Você pensa em Bahia, mas trezentos mil negros vieram para fazer parte da
lavoura do café. Pronto, já me interessou. O Vale do Café é terra desses barões
e dos negros escravizados, então estamos fazendo esse enredo porque sem os
negros não haveria barões. A
gente abre o desfile enaltecendo a força, o suor e o sangue do negro que
alimenta a semente do café e até dizemos que a semente é vermelha
.
Será um
abre-alas de cinquenta e dois metros de comprimento com dois chassis acoplados
e mais um tripé, onde fazemos uma aldeia africana em terras brasileiras para
mostrar que o negro não veio só acorrentado para plantar, mas que nas horas
vagas eles iam enaltecer os orixás deles. O abre-alas é um grande Império do
Café. A coincidência do enredo é que o Morro da Formiga também era um grande
vale de café, ainda tem lá até hoje. Quando eu olho a bandeira da escola, é uma
coroa com dois ramos de café. Dali, começamos a misturar os negros com os
barões, na abertura do segundo setor, e trazemos o requinte do tomar o café, as
xícaras de porcelana e os bailes da corte. Misturamos a nobreza ao café do
negro. O segundo carro é uma homenagem à Nossa Senhora da Conceição, a santa
padroeira do Império da Tijuca, que foi fundado em oito de dezembro. No
sincretismo – que eu sou contra – ela simboliza Oxum, que nasceu três mil anos
antes dela, e poderia ser sua mãe, na verdade. Após as missas da igreja em que
o negro era obrigado a se converter ao catolicismo, surgem as festas, os
folguedos e o folclore que são justamente a relação do negro com as festas da
igreja católica, a festa do divino, a folia de reis…. E no Morro da Formiga tem
três folias de reis que ainda desfilam e estarão no nosso carnaval. Aí vem o
carro dos diabos, da carrocinha, das xícaras e bules e passamos para o legado
que o Vale deixou. Hoje não se vive mais de café, mas do turismo, de fazendas
com criação de (cavalos) mangalargas, de indústrias automobilísticas e também
da Universidade de Vassouras, uma das melhores do país. O Cazuza se formou lá.

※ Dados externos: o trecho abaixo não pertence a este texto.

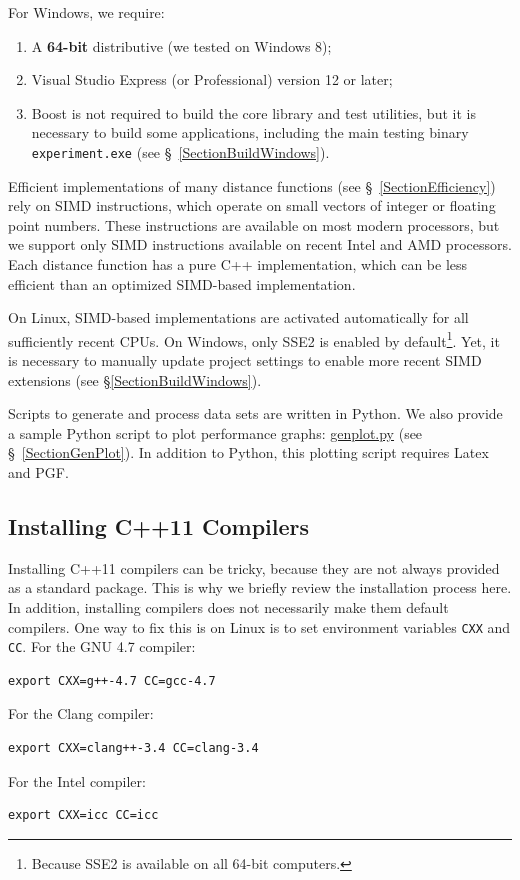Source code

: \documentclass[runningheads,a4paper]{llncs}
\newcommand{\replocfile}{https://github.com/searchivarius/NonMetricSpaceLib/blob/pserv/}
\newcommand{\ttt}[1]{\texttt{#1}}
\begin{document}
{For Windows, we require:
\begin{enumerate}
\item A \textbf{64-bit} distributive (we tested on Windows 8); 
\item Visual Studio Express (or Professional) version 12 or later;
\item Boost is not required to build the core library and test utilities, 
but it is necessary to build some applications,
including the main testing binary \ttt{experiment.exe} (see \S~\ref{SectionBuildWindows}). 
\end{enumerate}

Efficient implementations of many distance functions (see \S~\ref{SectionEfficiency})
rely on SIMD instructions,
which operate on small  vectors of integer or floating point numbers. 
These instructions are available on most modern processors,
but we support only SIMD instructions available on recent Intel and AMD processors.   
Each distance function has a pure C++ implementation,
which can be less efficient than an optimized SIMD-based implementation.

On Linux, SIMD-based implementations are activated automatically 
for all sufficiently recent CPUs. 
On Windows, only SSE2 is enabled by default\footnote{Because SSE2 is available on all 64-bit computers.}. 
Yet, it is necessary to manually update project settings 
to enable more recent SIMD extensions (see \S\ref{SectionBuildWindows}).

Scripts to generate and process data sets are written in Python.
We also provide a sample Python script to plot performance graphs: \href{\replocfile sample_scripts/sample_scripts/genplot.py}{genplot.py} (see \S~\ref{SectionGenPlot}).
In addition to Python, this plotting script requires Latex and PGF. 

\subsection{Installing C++11 Compilers}
Installing C++11 compilers can be tricky, 
because they are not always provided as a standard package.
This is why we briefly review the installation process here. 
In addition, installing compilers does 
not necessarily make them default compilers.
One way to fix this is on Linux is to set environment variables \ttt{CXX} and \ttt{CC}.
For the GNU 4.7 compiler:
\begin{verbatim}
export CXX=g++-4.7 CC=gcc-4.7 
\end{verbatim}
For the Clang compiler:
\begin{verbatim}
export CXX=clang++-3.4 CC=clang-3.4
\end{verbatim}
For the Intel compiler:
\begin{verbatim}
export CXX=icc CC=icc 
\end{verbatim}

}
\end{document}
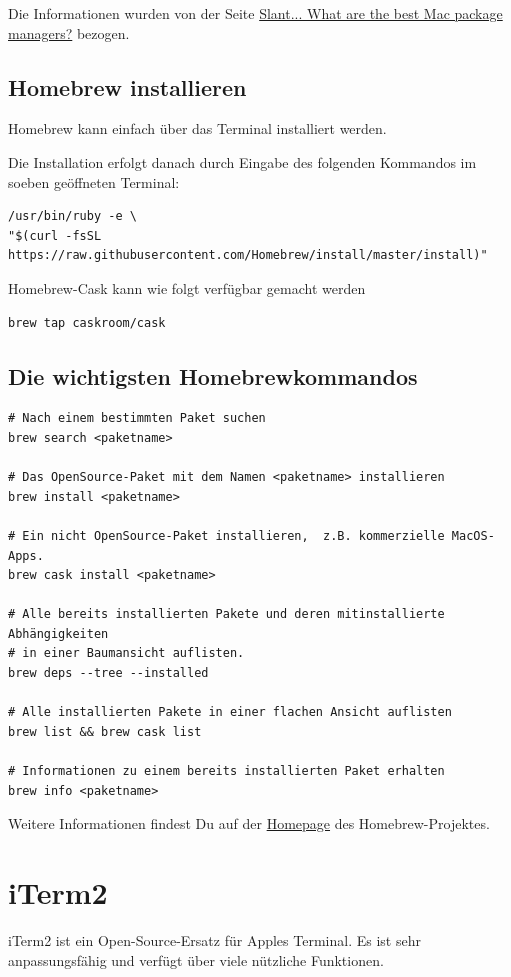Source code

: \documentclass[]{article}
\begin{document}
Die Informationen wurden von der Seite \href{https://www.slant.co/topics/511/~best-mac-package-managers#3}{Slant...  What are the best Mac package managers?} bezogen.

\subsection{Homebrew installieren}
Homebrew kann einfach über das Terminal installiert werden.

Die Installation erfolgt danach durch Eingabe des folgenden Kommandos im soeben geöffneten Terminal:
\begin{verbatim}
/usr/bin/ruby -e \
"$(curl -fsSL https://raw.githubusercontent.com/Homebrew/install/master/install)"
\end{verbatim}

Homebrew-Cask kann wie folgt verfügbar gemacht werden
\begin{verbatim}
brew tap caskroom/cask
\end{verbatim}

\subsection{Die wichtigsten Homebrewkommandos}
\begin{verbatim}
# Nach einem bestimmten Paket suchen
brew search <paketname> 

# Das OpenSource-Paket mit dem Namen <paketname> installieren
brew install <paketname>

# Ein nicht OpenSource-Paket installieren,  z.B. kommerzielle MacOS-Apps.
brew cask install <paketname>  

# Alle bereits installierten Pakete und deren mitinstallierte Abhängigkeiten 
# in einer Baumansicht auflisten.
brew deps --tree --installed

# Alle installierten Pakete in einer flachen Ansicht auflisten
brew list && brew cask list

# Informationen zu einem bereits installierten Paket erhalten
brew info <paketname> 
\end{verbatim}

Weitere Informationen findest Du auf der \href{https://brew.sh/index_de}{Homepage} des Homebrew-Projektes.

\section{iTerm2}
iTerm2 ist ein Open-Source-Ersatz für Apples Terminal. Es ist sehr anpassungsfähig und verfügt über viele nützliche Funktionen.
\end{document}
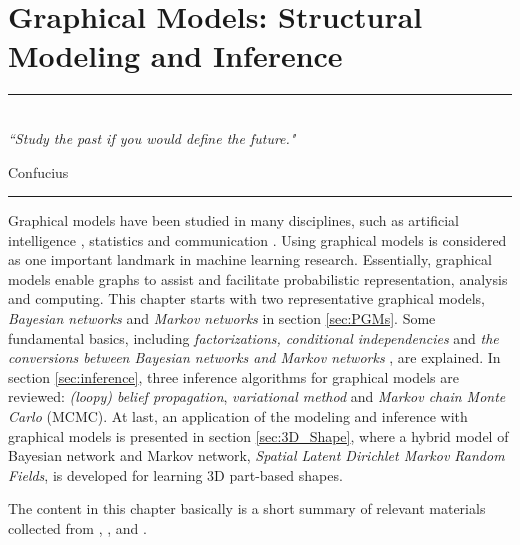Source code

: 
\chapter{Graphical Models: Structural Modeling and Inference} %

\label{Chapter2} %


\rule{\textwidth}{0.4pt} \\[0.5cm]
\textit{``Study the past if you would define the future."}

\begin{flushright}
Confucius
\end{flushright}
\rule{\textwidth}{0.4pt} 


Graphical models have been studied in many disciplines, such as artificial intelligence \citep{pearl_book}, statistics \citep{lauritzen_book} and communication \citep{MRF_communication}.  
Using graphical models is considered as one important landmark in machine learning research. Essentially, graphical models enable graphs to assist and facilitate probabilistic representation, 
analysis and computing. This chapter starts with two representative graphical models, \emph{Bayesian networks} and \emph{Markov networks} in section \ref{sec:PGMs}. Some fundamental basics, 
including \emph{factorizations, conditional independencies} and \emph{the conversions between Bayesian networks and Markov networks} , are explained. In section \ref{sec:inference}, three inference 
algorithms for graphical models are reviewed: \emph{(loopy) belief propagation}, \emph{variational method} and \emph{Markov chain Monte Carlo} (MCMC). 
At last, an application of the modeling and inference with graphical models is presented in section \ref{sec:3D_Shape}, where a hybrid model of Bayesian network and Markov network, \emph{Spatial Latent 
Dirichlet Markov Random Fields}, is developed for learning 3D part-based shapes.             

The content in this chapter basically is a short summary of relevant materials collected from \cite{MLPR_book}, \cite{Barber_book}, \cite{Koller09} and \cite{Wainwright_book}.                   



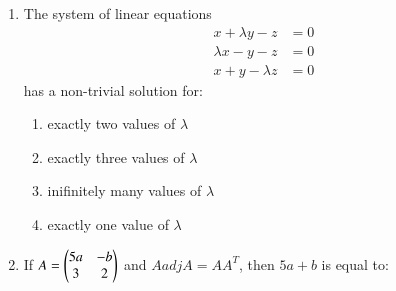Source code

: \documentclass[journal,12pt,twocolumn]{IEEEtran}
\theoremstyle{remark}
\begin{document}
\begin{enumerate}
\begin{enumerate}
	\end{enumerate}


	\item The system of linear equations 
	\begin{align*}
		x+\lambda y-z &= 0\\
		\lambda x-y-z &= 0\\
		x+y-\lambda z &= 0
	\end{align*}
	has a non-trivial solution for:

	\hfill{}
	\begin{enumerate}
		\item exactly two values of $\lambda$ 
		\item exactly three values of $\lambda$ 
		\item inifinitely many values of $\lambda$
		\item exactly one value of $\lambda$ 
	\end{enumerate}


	\item If $A = \begin{pmatrix}5a&-b\\3&2\end{pmatrix}$ and $A adj A = AA^{T}$, then $5a + b$ is equal to: 
	\hfill{}
	\begin{enumerate}

	\end{enumerate}


\end{enumerate}
\end{document}
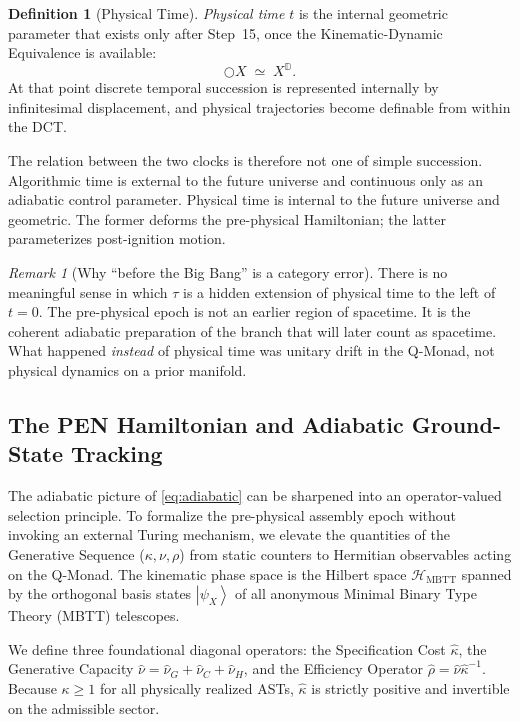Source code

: \documentclass[11pt,a4paper]{article}
\theoremstyle{plain}
\theoremstyle{definition}
\newtheorem{definition}[theorem]{Definition}
\theoremstyle{remark}
\newtheorem{remark}[theorem]{Remark}
\newcommand{\D}{\mathbb{D}}
\newcommand{\nextmod}{\bigcirc}
\newcommand{\HMBTT}{\mathcal{H}_{\mathrm{MBTT}}}
\providecommand{\ket}[1]{\left|#1\right\rangle}
\begin{document}
\begin{definition}[Physical Time]
\label{def:phys-time}
\emph{Physical time} $t$ is the internal geometric parameter that exists only after Step~15, once the Kinematic-Dynamic Equivalence is available:
\begin{equation}
    \nextmod X \;\simeq\; X^{\D}.
\end{equation}
At that point discrete temporal succession is represented internally by infinitesimal displacement, and physical trajectories become definable from within the DCT.
\end{definition}

The relation between the two clocks is therefore not one of simple succession.
Algorithmic time is external to the future universe and continuous only as an adiabatic control parameter.
Physical time is internal to the future universe and geometric.
The former deforms the pre-physical Hamiltonian; the latter parameterizes post-ignition motion.

\begin{remark}[Why ``before the Big Bang'' is a category error]
\label{rem:category-error}
There is no meaningful sense in which $\tau$ is a hidden extension of physical time to the left of $t = 0$.
The pre-physical epoch is not an earlier region of spacetime.
It is the coherent adiabatic preparation of the branch that will later count as spacetime.
What happened \emph{instead} of physical time was unitary drift in the Q-Monad, not physical dynamics on a prior manifold.
\end{remark}

\subsection{The PEN Hamiltonian and Adiabatic Ground-State Tracking}
\label{sec:pen_hamiltonian}

The adiabatic picture of \eqref{eq:adiabatic} can be sharpened into an operator-valued selection principle.
To formalize the pre-physical assembly epoch without invoking an external Turing mechanism, we elevate the quantities of the Generative Sequence ($\kappa, \nu, \rho$) from static counters to Hermitian observables acting on the Q-Monad.
The kinematic phase space is the Hilbert space $\HMBTT$ spanned by the orthogonal basis states $\ket{\psi_X}$ of all anonymous Minimal Binary Type Theory (MBTT) telescopes.

We define three foundational diagonal operators: the Specification Cost $\hat{\kappa}$, the Generative Capacity $\hat{\nu} = \hat{\nu}_G + \hat{\nu}_C + \hat{\nu}_H$, and the Efficiency Operator $\hat{\rho} = \hat{\nu}\hat{\kappa}^{-1}$.
Because $\kappa \ge 1$ for all physically realized ASTs, $\hat{\kappa}$ is strictly positive and invertible on the admissible sector.
\end{document}
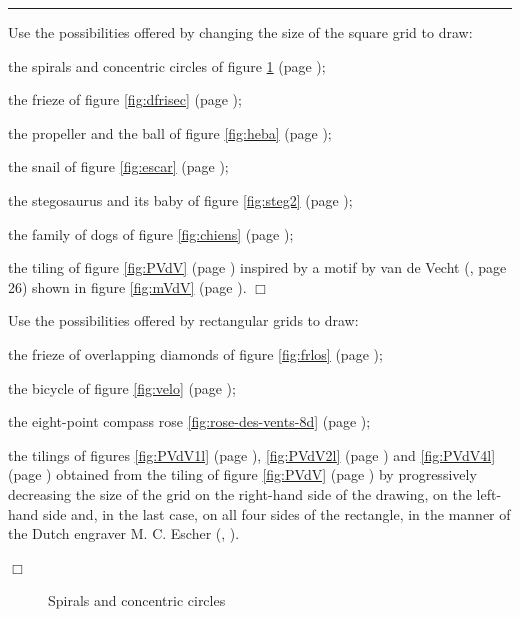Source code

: \noindent \rule{137mm}{0.1mm}\par\nopagebreak %
\begin{exercices}{Use the possibilities offered by changing the size of the square grid
to draw:

\tiret the spirals and concentric circles of figure \ref{fig:spirales} (page \pageref{fig:spirales});

\tiret the frieze of figure \ref{fig:dfrisec} (page \pageref{fig:dfrisec});

\tiret the propeller and the ball of figure \ref{fig:heba} (page \pageref{fig:heba});

\tiret the snail of figure \ref{fig:escar} (page \pageref{fig:escar});

\tiret the stegosaurus and its baby of figure \ref{fig:steg2} (page \pageref{fig:steg2});

\tiret the family of dogs of figure \ref{fig:chiens} (page \pageref{fig:chiens});

\tiret the tiling of figure \ref{fig:PVdV} (page \pageref{fig:PVdV}) inspired by a motif by
van de Vecht (\cite{escher1}, page 26) shown in figure \ref{fig:mVdV} (page \pageref{fig:mVdV}).
\noindent $\Box$}\end{exercices}
\begin{exercices}{Use the possibilities offered by rectangular grids
to draw:

\tiret the frieze of overlapping diamonds of figure \ref{fig:frlos} (page \pageref{fig:frlos});

\tiret the bicycle of figure \ref{fig:velo} (page \pageref{fig:velo});

\tiret the eight-point compass rose
\ref{fig:rose-des-vents-8d} (page \pageref{fig:rose-des-vents-8d});

\tiret the tilings of figures \ref{fig:PVdV1l} (page \pageref{fig:PVdV1l}),
\ref{fig:PVdV2l} (page \pageref{fig:PVdV2l}) and \ref{fig:PVdV4l} (page \pageref{fig:PVdV4l}) obtained
from the tiling of figure \ref{fig:PVdV} (page \pageref{fig:PVdV}) by pro\-gres\-sive\-ly decreasing the size of the grid on the right-hand side
of the drawing, on the left-hand side and, in the last case, on all four sides of the rectangle, in the manner of the Dutch
engraver M. C. Escher (\cite{escher1}, \cite{escher2}).

\noindent $\Box$}\end{exercices}
\begin{figure}[htbp]
 \caption{Spirals and concentric circles}
 \label{fig:spirales}
\end{figure}

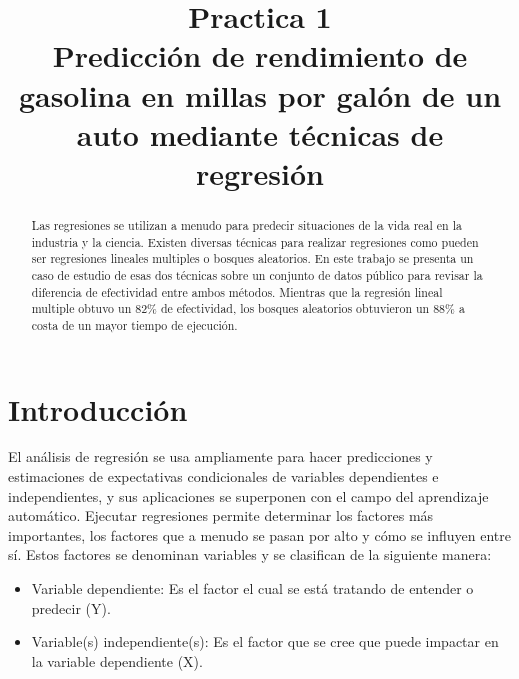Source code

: \documentclass[conference]{IEEEtran}
\begin{document}
\title{Practica 1 \\ Predicción de rendimiento de gasolina en millas por galón de un auto mediante técnicas de regresión}

\author{
}

\maketitle

\begin{abstract}
Las regresiones se utilizan a menudo para predecir situaciones de la vida real en la industria y la ciencia. Existen diversas técnicas para realizar regresiones como pueden ser regresiones lineales multiples o bosques aleatorios. En este trabajo se presenta un caso de estudio de esas dos técnicas sobre un conjunto de datos público para revisar la diferencia de efectividad entre ambos métodos. Mientras que la regresión lineal multiple obtuvo un 82\% de efectividad, los bosques aleatorios obtuvieron un 88\% a costa de un mayor tiempo de ejecución.  
\end{abstract}

\section{Introducción}

El análisis de regresión se usa ampliamente para hacer predicciones y estimaciones de expectativas condicionales de variables dependientes e independientes, y sus aplicaciones se superponen con el campo del aprendizaje automático. Ejecutar regresiones permite determinar los factores más importantes, los factores que a menudo se pasan por alto y cómo se influyen entre sí. Estos factores se denominan variables y se clasifican de la siguiente manera: \\

\begin{itemize}
\item Variable dependiente: Es el factor el cual se está tratando de entender o predecir (Y).
\item Variable(s) independiente(s): Es el factor que se cree que puede impactar en la variable dependiente (X). \\
\end{itemize}
\end{document}
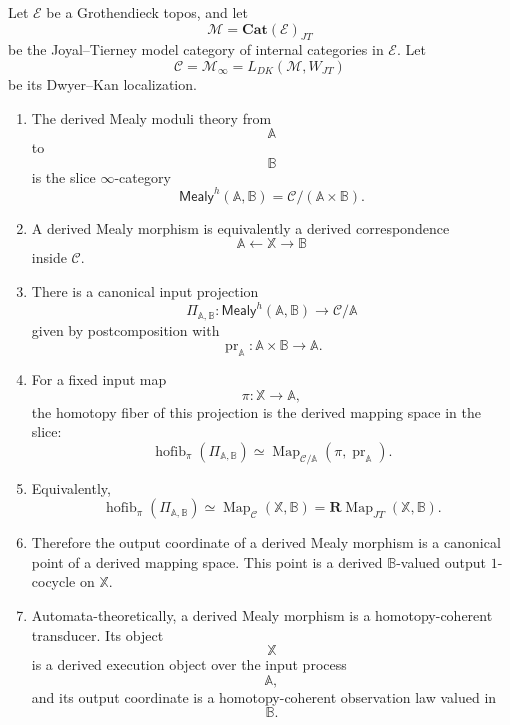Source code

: \begin{theorem}
\label{thm:derived-mealy-main-consolidation-rewritten}
Let \(\mathcal E\) be a Grothendieck topos, and let
\[
\mathcal M=\mathbf{Cat}(\mathcal E)_{JT}
\]
be the Joyal--Tierney model category of internal categories in
\(\mathcal E\). Let
\[
\mathcal C
=
\mathcal M_\infty
=
L_{DK}(\mathcal M,W_{JT})
\]
be its Dwyer--Kan localization.

\begin{enumerate}
\item The derived Mealy moduli theory from
\[
\mathbb A
\]
to
\[
\mathbb B
\]
is the slice \(\infty\)-category
\[
\mathsf{Mealy}^h(\mathbb A,\mathbb B)
=
\mathcal C/(\mathbb A\times\mathbb B).
\]

\item A derived Mealy morphism is equivalently a derived correspondence
\[
\mathbb A
\longleftarrow
\mathbb X
\longrightarrow
\mathbb B
\]
inside \(\mathcal C\).

\item There is a canonical input projection
\[
\Pi_{\mathbb A,\mathbb B}:
\mathsf{Mealy}^h(\mathbb A,\mathbb B)
\longrightarrow
\mathcal C/\mathbb A
\]
given by postcomposition with
\[
\operatorname{pr}_{\mathbb A}:
\mathbb A\times\mathbb B\to\mathbb A.
\]

\item For a fixed input map
\[
\pi:\mathbb X\to\mathbb A,
\]
the homotopy fiber of this projection is the derived mapping space in
the slice:
\[
\operatorname{hofib}_{\pi}
\left(
\Pi_{\mathbb A,\mathbb B}
\right)
\simeq
\operatorname{Map}_{\mathcal C/\mathbb A}
\left(
\pi,\operatorname{pr}_{\mathbb A}
\right).
\]

\item Equivalently,
\[
\operatorname{hofib}_{\pi}
\left(
\Pi_{\mathbb A,\mathbb B}
\right)
\simeq
\operatorname{Map}_{\mathcal C}(\mathbb X,\mathbb B)
=
\mathbf R\!\operatorname{Map}_{JT}(\mathbb X,\mathbb B).
\]

\item Therefore the output coordinate of a derived Mealy morphism is a
canonical point of a derived mapping space. This point is a derived
\(\mathbb B\)-valued output \(1\)-cocycle on \(\mathbb X\).

\item Automata-theoretically, a derived Mealy morphism is a
homotopy-coherent transducer. Its object
\[
\mathbb X
\]
is a derived execution object over the input process
\[
\mathbb A,
\]
and its output coordinate is a homotopy-coherent observation law valued
in
\[
\mathbb B.
\]


\end{enumerate}
\end{theorem}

Tem mineração, cervejaria…. A gente tem uma última alegoria que é exatamente uma
estação ferroviária, o ponto de partida e de chegada, onde traremos a mãe do
Cazuza, a velha guarda, os jovens da universidade uniformizados e todos que são
parte desse legado. A última ala do desfile traz o café no morro. É uma
história paralela; o Vale e a Tijuca.